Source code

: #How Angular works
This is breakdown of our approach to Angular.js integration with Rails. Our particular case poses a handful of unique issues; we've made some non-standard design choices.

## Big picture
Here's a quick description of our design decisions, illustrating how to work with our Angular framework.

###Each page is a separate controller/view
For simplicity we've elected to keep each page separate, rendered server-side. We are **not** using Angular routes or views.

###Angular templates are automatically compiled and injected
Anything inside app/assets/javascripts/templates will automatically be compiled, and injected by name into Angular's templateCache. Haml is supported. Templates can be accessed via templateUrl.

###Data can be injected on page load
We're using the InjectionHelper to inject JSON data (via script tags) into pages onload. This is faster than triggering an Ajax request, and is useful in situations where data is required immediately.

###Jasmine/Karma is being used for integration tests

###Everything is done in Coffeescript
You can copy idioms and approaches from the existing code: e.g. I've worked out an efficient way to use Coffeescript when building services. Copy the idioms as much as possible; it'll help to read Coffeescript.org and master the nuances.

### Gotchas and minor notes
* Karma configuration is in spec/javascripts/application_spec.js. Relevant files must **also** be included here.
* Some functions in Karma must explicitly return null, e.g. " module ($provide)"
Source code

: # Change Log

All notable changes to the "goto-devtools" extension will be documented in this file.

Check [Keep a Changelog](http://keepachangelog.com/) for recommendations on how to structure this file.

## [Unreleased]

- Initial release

- - -

**Exercise directions**
Print, unaltered, every line from the beginning of the material down to the line with "###Data can be injected on page load".

**Solved exercise**
Source code

: #How Angular works
This is breakdown of our approach to Angular.js integration with Rails. Our particular case poses a handful of unique issues; we've made some non-standard design choices.

## Big picture
Here's a quick description of our design decisions, illustrating how to work with our Angular framework.

###Each page is a separate controller/view
For simplicity we've elected to keep each page separate, rendered server-side. We are **not** using Angular routes or views.

###Angular templates are automatically compiled and injected
Anything inside app/assets/javascripts/templates will automatically be compiled, and injected by name into Angular's templateCache. Haml is supported. Templates can be accessed via templateUrl.

###Data can be injected on page load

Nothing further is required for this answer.